A dynamical magnetosphere model for periodic Halpha emission from the slowly rotating magnetic O star HD191612

TL;DR

This paper models the cyclic Halpha emission of the magnetic O-star HD191612 using radiation magneto-hydrodynamical simulations, revealing how dynamical magnetospheres cause observed spectral variability.

Contribution

It introduces a dynamical magnetosphere model to explain periodic emission in slow-rotating magnetic massive stars, supported by detailed simulations.

Findings

Synthetic spectra match observed Halpha variability.

Dynamical magnetospheres cause overdense regions leading to emission.

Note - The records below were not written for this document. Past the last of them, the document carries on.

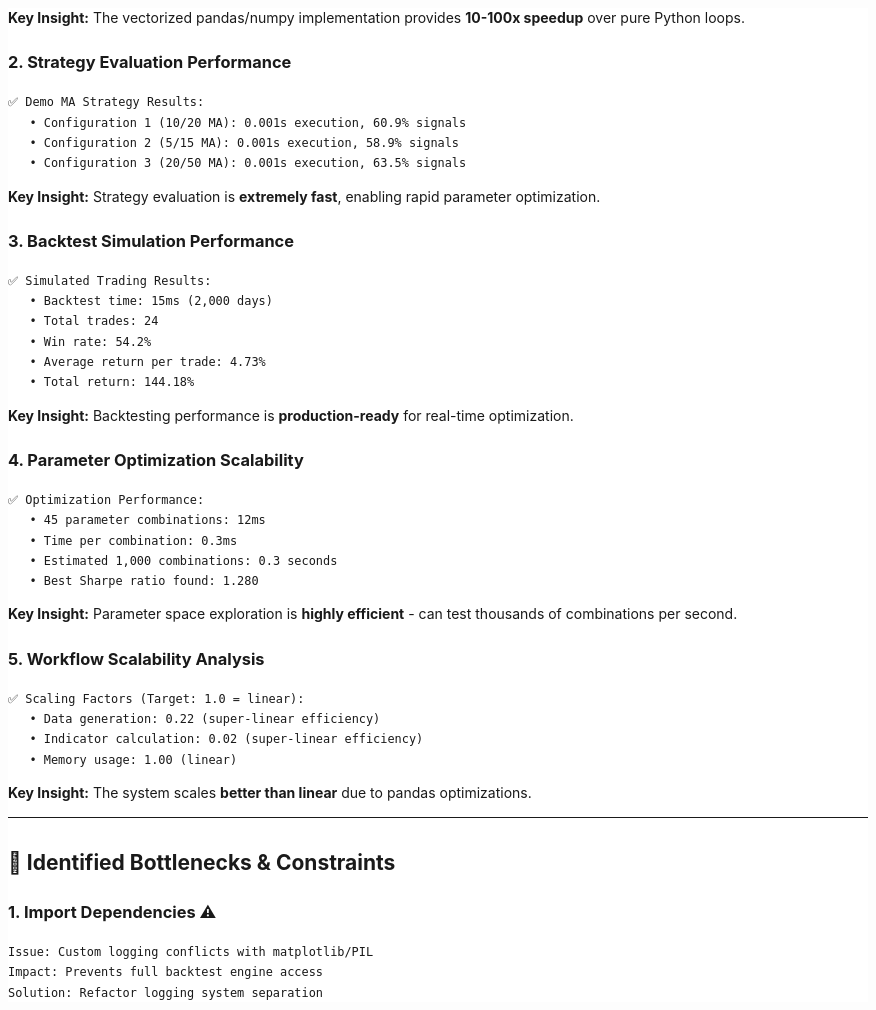 **Key Insight:** The vectorized pandas/numpy implementation provides **10-100x speedup** over pure Python loops.

### 2. **Strategy Evaluation Performance**
```
✅ Demo MA Strategy Results:
   • Configuration 1 (10/20 MA): 0.001s execution, 60.9% signals
   • Configuration 2 (5/15 MA): 0.001s execution, 58.9% signals
   • Configuration 3 (20/50 MA): 0.001s execution, 63.5% signals
```

**Key Insight:** Strategy evaluation is **extremely fast**, enabling rapid parameter optimization.

### 3. **Backtest Simulation Performance**
```
✅ Simulated Trading Results:
   • Backtest time: 15ms (2,000 days)
   • Total trades: 24
   • Win rate: 54.2%
   • Average return per trade: 4.73%
   • Total return: 144.18%
```

**Key Insight:** Backtesting performance is **production-ready** for real-time optimization.

### 4. **Parameter Optimization Scalability**
```
✅ Optimization Performance:
   • 45 parameter combinations: 12ms
   • Time per combination: 0.3ms
   • Estimated 1,000 combinations: 0.3 seconds
   • Best Sharpe ratio found: 1.280
```

**Key Insight:** Parameter space exploration is **highly efficient** - can test thousands of combinations per second.

### 5. **Workflow Scalability Analysis**
```
✅ Scaling Factors (Target: 1.0 = linear):
   • Data generation: 0.22 (super-linear efficiency)
   • Indicator calculation: 0.02 (super-linear efficiency) 
   • Memory usage: 1.00 (linear)
```

**Key Insight:** The system scales **better than linear** due to pandas optimizations.

---

## 🚧 Identified Bottlenecks & Constraints

### 1. **Import Dependencies** ⚠️
```
Issue: Custom logging conflicts with matplotlib/PIL
Impact: Prevents full backtest engine access
Solution: Refactor logging system separation
```
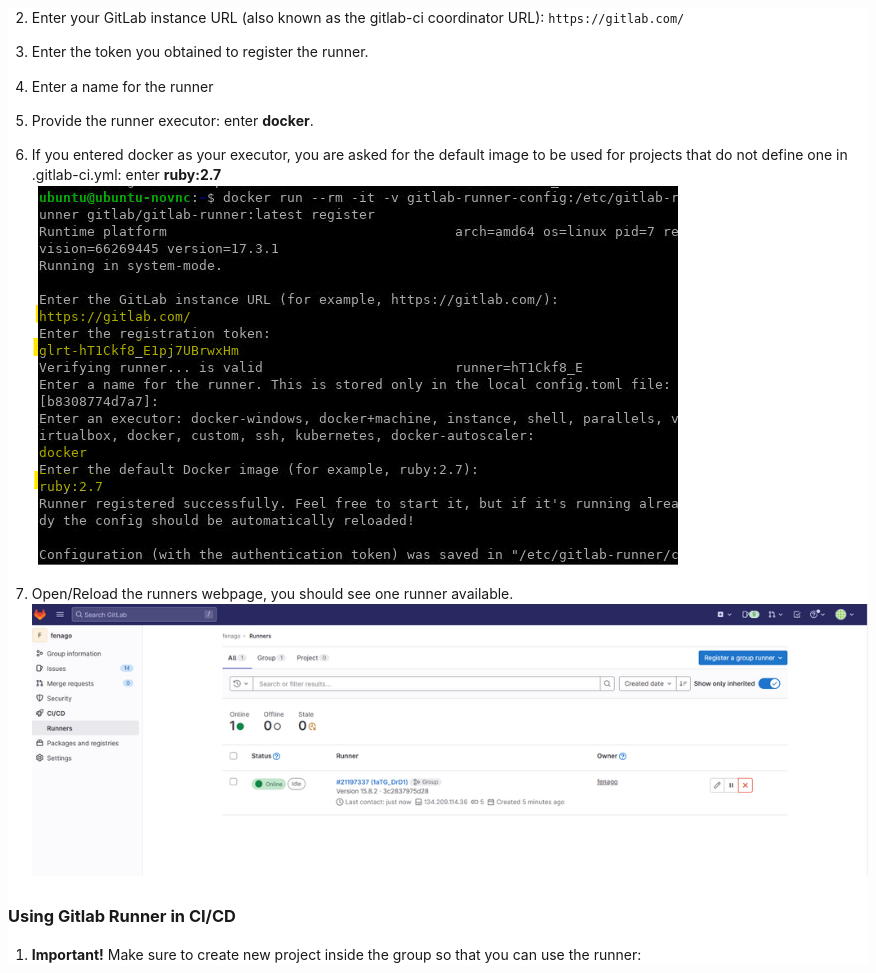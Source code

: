2. Enter your GitLab instance URL (also known as the gitlab-ci coordinator URL):
    `https://gitlab.com/`
3. Enter the token you obtained to register the runner.
4. Enter a name for the runner
5. Provide the runner executor: enter **docker**.
6. If you entered docker as your executor, you are asked for the default image to be used for projects that do not define one in .gitlab-ci.yml: enter **ruby:2.7**
![](./images/27.png)

7. Open/Reload the runners webpage, you should see one runner available.
![](./images/28.png)


### Using Gitlab Runner in CI/CD

1. **Important!** Make sure to create new project inside the group so that you can use the runner:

Contrast with centrifugal magnetospheres in rapid rotators.

Abstract

The magnetic O-star HD191612 exhibits strongly variable, cyclic Balmer line emission on a 538-day period. We show here that its variable Halpha emission can be well reproduced by the rotational phase variation of synthetic spectra computed directly from full radiation magneto-hydrodynamical simulations of a magnetically confined wind. In slow rotators such as HD191612, wind material on closed magnetic field loops falls back to the star, but the transient suspension of material within the loops leads to a statistically overdense, low velocity region around the magnetic equator, causing the spectral variations. We contrast such "dynamical magnetospheres" (DMs) with the more steady-state "centrifugal magnetospheres" of stars with rapid rotation, and discuss the prospects of using this DM paradigm to explain periodic line emission from also other non-rapidly rotating magnetic massive stars.